Opinion
Case No. 3:18-bk-03184-JAF Adv. No. 3:19-ap-00007-JAF
2020-01-07
Jonathan S Feldman, Perlman Bajandas Yevoli & Albright, P.L., Ft. Lauderdale, FL, for Plaintiff. Paul DeCailly, DeCailly Law Group, P.A., Indian Rocks Beach, FL, for Defendant.
Jonathan S Feldman, Perlman Bajandas Yevoli & Albright, P.L., Ft. Lauderdale, FL, for Plaintiff.
Paul DeCailly, DeCailly Law Group, P.A., Indian Rocks Beach, FL, for Defendant.
MEMORANDUM, DECISION AND FINDINGS OF FACT
Roberta A. Colton, United States Bankruptcy Judge
Plaintiff Creal Dallas, LLC ("Creal") sues Defendant-Debtor Asbel Viciedo ("Debtor") objecting to the dischargeability of a debt under 11 U.S.C. §§ 523(a)(2)(A) and 523(a)(6). After a full day trial on November 26, 2019, and the receipt of written closing arguments on December 20, 2019, the Court finds as follows:
Statutory references are to 11 U.S.C. § 523 ("Code" or "Bankruptcy Code"), unless otherwise stated.
Jurisdiction
Jurisdiction is proper under 28 U.S.C. §§ 157 and 1334. This is a core proceeding under 28 U.S.C. § 157(b)(2)(I).
Findings of Facts
Debtor owned and operated a business called "Only Used Trucks." The corporate name of the business was Hammerhead Motors LLC ("Hammerhead"). Through Hammerhead, Debtor purchased used trucks at auction and resold the trucks at its retail locations. Hammerhead's niche market was sale of used trucks to undocumented workers who did not have a social security number.
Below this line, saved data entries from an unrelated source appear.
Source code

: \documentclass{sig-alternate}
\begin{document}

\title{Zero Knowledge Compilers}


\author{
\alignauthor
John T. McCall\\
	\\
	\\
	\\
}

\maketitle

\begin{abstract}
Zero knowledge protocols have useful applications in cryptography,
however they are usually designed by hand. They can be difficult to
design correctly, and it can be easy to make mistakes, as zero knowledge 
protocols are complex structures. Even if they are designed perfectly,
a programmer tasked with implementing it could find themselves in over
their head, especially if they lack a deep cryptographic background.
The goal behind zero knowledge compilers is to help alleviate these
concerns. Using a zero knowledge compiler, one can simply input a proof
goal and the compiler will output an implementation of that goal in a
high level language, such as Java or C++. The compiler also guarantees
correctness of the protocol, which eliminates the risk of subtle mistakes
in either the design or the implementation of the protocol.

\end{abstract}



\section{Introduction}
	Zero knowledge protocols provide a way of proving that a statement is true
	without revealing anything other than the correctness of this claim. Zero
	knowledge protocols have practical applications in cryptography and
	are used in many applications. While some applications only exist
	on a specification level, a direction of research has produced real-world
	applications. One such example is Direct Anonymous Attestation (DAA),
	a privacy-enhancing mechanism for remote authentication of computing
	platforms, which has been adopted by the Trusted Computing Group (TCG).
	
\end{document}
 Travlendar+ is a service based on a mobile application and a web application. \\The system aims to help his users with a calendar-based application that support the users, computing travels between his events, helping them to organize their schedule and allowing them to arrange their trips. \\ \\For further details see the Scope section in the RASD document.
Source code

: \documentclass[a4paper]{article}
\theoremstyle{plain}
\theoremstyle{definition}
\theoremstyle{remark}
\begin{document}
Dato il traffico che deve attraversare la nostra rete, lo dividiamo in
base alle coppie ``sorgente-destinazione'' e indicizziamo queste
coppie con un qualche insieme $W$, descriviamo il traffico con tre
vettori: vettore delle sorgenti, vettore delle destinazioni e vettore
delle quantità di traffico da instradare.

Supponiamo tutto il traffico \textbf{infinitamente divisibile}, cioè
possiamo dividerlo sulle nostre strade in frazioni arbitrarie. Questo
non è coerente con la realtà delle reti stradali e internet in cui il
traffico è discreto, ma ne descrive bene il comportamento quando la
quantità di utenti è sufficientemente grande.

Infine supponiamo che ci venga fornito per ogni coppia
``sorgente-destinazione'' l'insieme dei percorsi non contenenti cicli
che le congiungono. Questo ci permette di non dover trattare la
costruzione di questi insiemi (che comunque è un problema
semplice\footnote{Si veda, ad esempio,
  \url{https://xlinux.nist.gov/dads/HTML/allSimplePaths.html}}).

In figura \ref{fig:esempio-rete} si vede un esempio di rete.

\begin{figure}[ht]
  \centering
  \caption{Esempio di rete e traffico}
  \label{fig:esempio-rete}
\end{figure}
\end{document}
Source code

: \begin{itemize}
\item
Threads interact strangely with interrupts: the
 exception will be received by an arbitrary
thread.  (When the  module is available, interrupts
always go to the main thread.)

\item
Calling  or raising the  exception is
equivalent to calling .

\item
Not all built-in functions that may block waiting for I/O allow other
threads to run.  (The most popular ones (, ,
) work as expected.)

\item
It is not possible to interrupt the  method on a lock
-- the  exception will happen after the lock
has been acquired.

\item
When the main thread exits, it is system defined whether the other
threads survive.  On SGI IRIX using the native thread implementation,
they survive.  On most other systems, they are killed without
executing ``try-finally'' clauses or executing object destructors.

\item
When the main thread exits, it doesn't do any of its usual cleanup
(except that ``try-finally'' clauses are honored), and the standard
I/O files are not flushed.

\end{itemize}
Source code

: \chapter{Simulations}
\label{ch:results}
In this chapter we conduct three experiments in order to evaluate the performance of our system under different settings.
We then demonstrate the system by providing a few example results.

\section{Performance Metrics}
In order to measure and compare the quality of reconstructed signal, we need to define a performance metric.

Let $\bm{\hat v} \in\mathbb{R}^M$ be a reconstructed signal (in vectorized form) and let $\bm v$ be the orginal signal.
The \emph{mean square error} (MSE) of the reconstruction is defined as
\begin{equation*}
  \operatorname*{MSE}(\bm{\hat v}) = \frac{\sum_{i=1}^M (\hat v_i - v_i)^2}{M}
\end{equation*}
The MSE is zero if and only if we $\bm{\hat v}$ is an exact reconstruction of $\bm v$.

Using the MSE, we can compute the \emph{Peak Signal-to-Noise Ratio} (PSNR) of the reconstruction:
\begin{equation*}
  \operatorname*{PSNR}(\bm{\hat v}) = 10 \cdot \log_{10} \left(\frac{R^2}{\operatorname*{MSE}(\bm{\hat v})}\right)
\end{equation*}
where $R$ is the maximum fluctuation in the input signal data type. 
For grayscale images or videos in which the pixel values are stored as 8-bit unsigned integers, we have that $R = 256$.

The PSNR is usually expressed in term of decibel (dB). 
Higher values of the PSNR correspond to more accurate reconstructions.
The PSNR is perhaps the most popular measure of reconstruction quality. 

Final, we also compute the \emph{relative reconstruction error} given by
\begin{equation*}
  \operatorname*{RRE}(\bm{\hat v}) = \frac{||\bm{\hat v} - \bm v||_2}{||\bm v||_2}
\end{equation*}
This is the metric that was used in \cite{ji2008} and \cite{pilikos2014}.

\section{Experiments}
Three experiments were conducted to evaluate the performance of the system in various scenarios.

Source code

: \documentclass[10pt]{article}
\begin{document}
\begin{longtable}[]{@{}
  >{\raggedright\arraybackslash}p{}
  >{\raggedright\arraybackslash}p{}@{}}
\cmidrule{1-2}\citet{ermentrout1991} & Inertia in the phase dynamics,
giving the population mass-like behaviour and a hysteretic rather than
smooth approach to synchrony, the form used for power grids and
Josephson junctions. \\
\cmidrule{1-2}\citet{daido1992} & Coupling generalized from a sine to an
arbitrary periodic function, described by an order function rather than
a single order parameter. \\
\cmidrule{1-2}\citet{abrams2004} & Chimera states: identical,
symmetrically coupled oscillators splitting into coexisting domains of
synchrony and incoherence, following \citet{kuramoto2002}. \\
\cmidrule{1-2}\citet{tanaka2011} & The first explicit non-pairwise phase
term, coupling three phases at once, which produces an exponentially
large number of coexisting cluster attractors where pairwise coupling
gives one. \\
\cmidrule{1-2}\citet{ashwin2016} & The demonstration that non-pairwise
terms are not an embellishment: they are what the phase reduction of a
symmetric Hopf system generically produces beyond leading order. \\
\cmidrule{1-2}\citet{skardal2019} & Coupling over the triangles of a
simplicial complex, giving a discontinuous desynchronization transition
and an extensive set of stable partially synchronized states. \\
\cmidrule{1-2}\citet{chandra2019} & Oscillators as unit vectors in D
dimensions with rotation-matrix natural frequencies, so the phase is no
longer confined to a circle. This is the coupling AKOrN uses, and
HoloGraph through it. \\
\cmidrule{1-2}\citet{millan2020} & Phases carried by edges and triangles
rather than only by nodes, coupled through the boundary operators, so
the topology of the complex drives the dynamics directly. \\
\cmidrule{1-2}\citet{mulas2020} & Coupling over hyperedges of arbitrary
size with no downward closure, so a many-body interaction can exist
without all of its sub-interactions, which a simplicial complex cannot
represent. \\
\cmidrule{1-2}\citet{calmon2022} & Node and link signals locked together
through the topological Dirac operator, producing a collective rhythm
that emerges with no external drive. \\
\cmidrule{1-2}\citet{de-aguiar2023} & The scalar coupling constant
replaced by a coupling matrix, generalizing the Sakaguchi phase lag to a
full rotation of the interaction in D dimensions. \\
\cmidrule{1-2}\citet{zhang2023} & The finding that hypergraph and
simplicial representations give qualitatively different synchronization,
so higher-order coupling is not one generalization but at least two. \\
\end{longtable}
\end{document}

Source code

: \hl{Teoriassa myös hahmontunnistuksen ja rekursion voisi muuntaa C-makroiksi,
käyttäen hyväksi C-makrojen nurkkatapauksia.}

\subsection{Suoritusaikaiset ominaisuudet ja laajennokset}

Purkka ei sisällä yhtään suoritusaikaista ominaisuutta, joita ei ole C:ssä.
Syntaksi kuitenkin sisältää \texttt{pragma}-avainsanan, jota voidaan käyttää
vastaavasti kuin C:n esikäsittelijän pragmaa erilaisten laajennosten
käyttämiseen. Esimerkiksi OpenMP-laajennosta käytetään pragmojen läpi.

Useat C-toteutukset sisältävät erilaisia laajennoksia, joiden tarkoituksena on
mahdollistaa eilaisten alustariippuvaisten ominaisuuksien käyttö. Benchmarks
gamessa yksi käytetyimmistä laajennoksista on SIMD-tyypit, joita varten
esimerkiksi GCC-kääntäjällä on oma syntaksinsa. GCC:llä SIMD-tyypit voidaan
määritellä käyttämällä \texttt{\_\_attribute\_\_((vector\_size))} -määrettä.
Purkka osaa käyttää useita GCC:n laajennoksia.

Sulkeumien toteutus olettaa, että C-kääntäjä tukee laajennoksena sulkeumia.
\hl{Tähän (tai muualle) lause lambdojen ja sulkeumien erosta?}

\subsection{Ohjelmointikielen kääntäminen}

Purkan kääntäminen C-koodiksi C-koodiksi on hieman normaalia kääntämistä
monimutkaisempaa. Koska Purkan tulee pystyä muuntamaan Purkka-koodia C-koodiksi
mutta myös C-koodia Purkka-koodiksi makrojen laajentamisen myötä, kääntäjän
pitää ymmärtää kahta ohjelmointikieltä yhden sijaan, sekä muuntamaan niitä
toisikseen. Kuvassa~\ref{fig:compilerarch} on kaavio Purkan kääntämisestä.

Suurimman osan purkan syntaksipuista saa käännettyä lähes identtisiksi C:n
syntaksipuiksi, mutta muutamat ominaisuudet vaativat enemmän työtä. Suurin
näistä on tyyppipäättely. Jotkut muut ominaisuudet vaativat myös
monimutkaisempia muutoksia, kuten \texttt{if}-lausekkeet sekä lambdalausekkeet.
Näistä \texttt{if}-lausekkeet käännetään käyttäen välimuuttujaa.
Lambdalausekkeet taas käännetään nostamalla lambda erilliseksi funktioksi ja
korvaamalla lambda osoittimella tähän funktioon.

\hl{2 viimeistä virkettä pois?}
In 2016, Creal was heavily involved in sub-prime financing through AFS Acceptance ("AFS"), a company that later merged into Creal. AFS was impressed with Hammerhead's used truck sales to undocumented workers and saw sought an opportunity to extend sub-prime financing to these individuals by developing a relationship with Hammerhead. Hammerhead, for its part, saw an opportunity to further exploit its niche and generate additional income by referring its customers for sub-prime financing.
Thus, in April 2016, Hammerhead and Creal/AFS decided to see if they could develop some synergies with floor plan financing and sub-prime consumer financing. At the time, Hammerhead had a $6.0 million floor plan arrangement with another lender. Nevertheless, to further a potentially lucrative relationship with Creal, Hammerhead entered into two agreements (i) a $1.5 million floor plan financing arrangement with Creal to finance the purchase of used trucks at auction (the "Floor Plan Agreement") and (ii) an agreement with AFS to share revenues from sub-prime financing extended to Hammerhead's customers (the "Dealer Agreement").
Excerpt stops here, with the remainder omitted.